(Data entries)
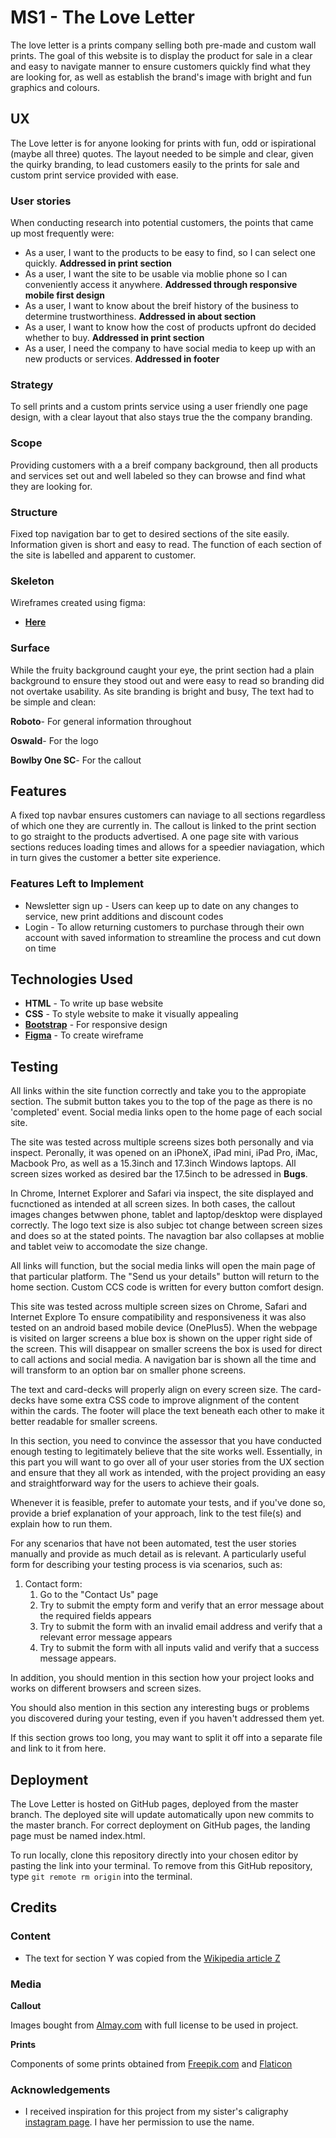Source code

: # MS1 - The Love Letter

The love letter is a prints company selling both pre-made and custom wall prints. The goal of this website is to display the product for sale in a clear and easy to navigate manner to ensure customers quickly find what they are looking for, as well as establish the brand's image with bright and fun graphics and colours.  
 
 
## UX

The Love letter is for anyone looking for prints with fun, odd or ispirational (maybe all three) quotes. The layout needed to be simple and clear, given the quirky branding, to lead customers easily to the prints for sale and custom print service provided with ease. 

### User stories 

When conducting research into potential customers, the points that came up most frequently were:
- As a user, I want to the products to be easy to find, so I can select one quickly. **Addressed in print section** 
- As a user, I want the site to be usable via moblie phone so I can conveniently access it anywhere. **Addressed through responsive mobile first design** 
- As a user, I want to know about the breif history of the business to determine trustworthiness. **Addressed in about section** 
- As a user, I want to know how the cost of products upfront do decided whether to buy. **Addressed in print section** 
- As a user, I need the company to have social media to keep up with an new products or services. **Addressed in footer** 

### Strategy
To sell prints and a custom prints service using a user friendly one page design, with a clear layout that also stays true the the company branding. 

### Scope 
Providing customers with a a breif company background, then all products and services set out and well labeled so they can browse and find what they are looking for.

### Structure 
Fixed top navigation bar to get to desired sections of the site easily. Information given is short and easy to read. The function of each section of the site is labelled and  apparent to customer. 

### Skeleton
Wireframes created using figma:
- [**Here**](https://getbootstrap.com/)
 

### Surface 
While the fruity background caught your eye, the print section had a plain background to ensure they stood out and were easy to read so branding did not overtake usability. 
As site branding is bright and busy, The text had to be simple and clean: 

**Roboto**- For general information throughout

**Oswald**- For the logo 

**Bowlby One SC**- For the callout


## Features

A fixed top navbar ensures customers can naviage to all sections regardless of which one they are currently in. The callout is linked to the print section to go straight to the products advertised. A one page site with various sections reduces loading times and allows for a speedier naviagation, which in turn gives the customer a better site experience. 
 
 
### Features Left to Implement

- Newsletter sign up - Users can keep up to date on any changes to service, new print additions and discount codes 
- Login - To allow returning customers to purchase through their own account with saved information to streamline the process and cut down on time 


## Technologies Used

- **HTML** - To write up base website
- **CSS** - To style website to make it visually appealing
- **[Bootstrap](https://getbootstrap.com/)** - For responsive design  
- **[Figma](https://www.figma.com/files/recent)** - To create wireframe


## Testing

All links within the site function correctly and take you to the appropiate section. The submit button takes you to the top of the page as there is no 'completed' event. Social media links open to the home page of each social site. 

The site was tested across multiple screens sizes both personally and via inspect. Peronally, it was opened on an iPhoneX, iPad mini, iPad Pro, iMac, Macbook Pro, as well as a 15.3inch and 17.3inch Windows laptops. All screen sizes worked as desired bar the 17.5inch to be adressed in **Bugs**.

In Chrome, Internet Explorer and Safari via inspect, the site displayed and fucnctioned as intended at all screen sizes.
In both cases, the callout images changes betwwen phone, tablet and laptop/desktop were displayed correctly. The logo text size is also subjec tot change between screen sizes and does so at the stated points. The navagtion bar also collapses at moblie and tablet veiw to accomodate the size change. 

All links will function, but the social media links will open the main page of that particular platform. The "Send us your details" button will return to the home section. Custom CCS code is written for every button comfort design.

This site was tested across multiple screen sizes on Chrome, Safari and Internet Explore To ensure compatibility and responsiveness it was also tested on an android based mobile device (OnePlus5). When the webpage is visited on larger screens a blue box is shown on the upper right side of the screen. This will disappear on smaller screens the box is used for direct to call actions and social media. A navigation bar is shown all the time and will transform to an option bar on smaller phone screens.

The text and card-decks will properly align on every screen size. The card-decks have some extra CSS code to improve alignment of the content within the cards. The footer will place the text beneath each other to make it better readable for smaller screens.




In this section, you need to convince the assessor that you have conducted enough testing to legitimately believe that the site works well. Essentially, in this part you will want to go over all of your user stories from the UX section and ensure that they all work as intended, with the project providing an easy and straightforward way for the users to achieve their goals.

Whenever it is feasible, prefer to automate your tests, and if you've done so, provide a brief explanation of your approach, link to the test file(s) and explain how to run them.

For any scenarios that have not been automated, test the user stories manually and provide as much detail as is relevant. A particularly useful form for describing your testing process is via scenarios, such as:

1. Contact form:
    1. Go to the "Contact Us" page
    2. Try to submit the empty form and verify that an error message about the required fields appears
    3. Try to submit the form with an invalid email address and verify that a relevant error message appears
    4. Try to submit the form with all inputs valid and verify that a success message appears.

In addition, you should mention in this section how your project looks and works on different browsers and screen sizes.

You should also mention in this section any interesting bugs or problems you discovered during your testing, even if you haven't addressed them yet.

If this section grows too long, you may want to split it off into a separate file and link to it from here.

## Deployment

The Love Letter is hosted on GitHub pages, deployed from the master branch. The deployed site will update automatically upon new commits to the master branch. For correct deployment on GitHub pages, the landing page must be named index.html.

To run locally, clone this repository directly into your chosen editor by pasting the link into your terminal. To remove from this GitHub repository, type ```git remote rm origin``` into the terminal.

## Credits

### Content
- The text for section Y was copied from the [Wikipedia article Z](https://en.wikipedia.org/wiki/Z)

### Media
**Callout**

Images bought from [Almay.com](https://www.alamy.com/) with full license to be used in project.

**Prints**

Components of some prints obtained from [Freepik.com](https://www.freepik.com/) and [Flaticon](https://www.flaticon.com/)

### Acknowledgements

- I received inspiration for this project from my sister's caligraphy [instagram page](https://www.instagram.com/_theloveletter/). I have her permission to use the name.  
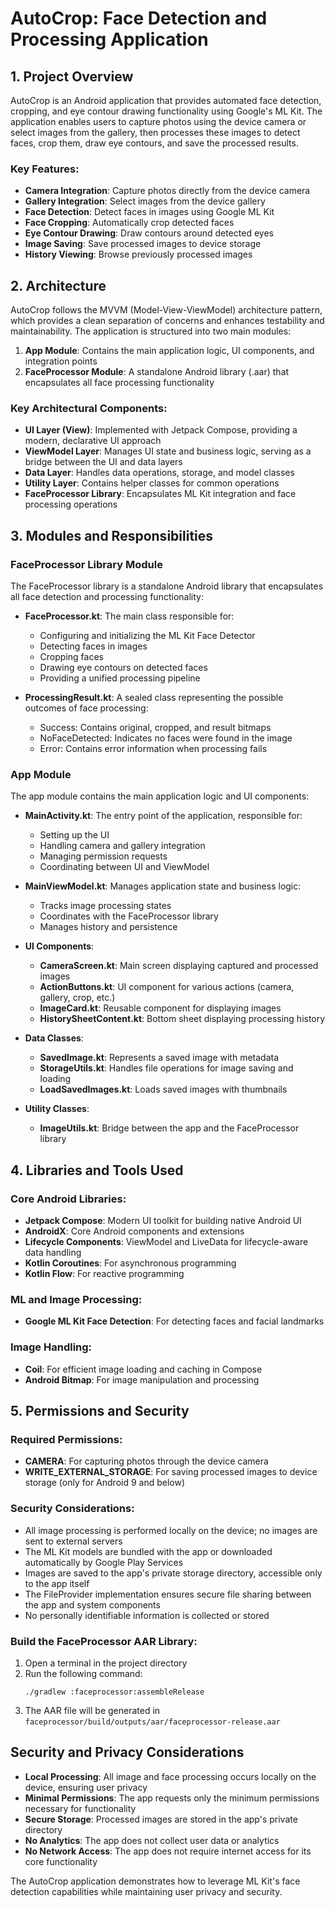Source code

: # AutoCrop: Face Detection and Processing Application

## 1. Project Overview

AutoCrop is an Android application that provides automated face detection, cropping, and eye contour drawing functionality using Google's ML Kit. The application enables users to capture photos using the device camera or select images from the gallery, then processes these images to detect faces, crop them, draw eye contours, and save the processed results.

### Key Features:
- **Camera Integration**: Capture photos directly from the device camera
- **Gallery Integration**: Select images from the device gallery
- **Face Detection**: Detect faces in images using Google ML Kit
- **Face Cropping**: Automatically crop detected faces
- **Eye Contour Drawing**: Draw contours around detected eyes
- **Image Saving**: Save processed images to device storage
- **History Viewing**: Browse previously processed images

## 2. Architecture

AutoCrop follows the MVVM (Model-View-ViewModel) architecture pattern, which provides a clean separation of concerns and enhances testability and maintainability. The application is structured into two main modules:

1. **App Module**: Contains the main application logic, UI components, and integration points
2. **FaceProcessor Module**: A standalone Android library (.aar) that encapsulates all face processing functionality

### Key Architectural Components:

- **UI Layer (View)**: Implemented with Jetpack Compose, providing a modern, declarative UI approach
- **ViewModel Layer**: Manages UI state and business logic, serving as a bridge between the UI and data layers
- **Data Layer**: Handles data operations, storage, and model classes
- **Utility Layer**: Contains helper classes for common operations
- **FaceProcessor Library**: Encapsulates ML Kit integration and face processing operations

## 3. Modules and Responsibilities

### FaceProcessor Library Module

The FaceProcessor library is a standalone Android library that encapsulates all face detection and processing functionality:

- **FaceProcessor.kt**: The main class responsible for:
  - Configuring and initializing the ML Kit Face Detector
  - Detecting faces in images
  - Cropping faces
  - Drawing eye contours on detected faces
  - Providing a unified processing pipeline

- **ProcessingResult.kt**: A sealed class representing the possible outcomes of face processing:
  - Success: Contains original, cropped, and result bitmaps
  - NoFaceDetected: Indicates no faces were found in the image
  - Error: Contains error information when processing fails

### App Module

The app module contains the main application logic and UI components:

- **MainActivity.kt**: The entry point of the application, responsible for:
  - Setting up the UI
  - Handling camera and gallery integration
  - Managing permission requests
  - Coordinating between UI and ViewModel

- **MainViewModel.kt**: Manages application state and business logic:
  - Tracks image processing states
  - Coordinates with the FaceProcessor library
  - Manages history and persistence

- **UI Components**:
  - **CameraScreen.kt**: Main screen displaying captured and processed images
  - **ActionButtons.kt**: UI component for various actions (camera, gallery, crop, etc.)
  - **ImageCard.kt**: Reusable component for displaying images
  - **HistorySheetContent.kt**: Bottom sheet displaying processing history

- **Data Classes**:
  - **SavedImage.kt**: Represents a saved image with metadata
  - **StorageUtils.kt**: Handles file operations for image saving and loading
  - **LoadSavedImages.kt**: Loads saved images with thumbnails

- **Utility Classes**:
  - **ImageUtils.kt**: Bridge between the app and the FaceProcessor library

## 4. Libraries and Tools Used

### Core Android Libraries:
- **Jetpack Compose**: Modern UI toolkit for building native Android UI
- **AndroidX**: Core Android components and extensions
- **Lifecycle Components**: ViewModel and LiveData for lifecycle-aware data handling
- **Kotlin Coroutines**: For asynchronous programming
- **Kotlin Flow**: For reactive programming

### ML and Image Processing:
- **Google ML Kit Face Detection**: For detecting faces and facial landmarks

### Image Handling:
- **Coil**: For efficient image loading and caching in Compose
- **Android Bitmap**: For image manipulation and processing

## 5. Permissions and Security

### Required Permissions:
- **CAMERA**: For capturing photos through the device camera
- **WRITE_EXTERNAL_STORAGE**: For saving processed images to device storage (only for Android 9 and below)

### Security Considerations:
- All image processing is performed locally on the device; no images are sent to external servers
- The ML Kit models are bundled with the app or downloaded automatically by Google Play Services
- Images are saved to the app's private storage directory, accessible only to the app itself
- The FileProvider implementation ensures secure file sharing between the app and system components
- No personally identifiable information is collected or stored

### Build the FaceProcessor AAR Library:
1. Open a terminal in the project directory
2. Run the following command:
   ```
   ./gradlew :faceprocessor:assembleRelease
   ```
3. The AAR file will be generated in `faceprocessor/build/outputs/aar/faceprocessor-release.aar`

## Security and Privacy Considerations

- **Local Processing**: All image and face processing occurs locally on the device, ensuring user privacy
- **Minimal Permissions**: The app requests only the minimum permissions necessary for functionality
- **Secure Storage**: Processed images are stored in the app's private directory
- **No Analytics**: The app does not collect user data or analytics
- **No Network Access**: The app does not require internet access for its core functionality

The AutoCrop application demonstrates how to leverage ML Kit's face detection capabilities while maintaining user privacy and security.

* [What you will do]: Scan the records above for the lines holding "The app module" and "- Coordinates with". Transcribe those two and every line between them word for word, and no others.

* [Reply]:
The app module contains the main application logic and UI components:

- **MainActivity.kt**: The entry point of the application, responsible for:
  - Setting up the UI
  - Handling camera and gallery integration
  - Managing permission requests
  - Coordinating between UI and ViewModel

- **MainViewModel.kt**: Manages application state and business logic:
  - Tracks image processing states
  - Coordinates with the FaceProcessor library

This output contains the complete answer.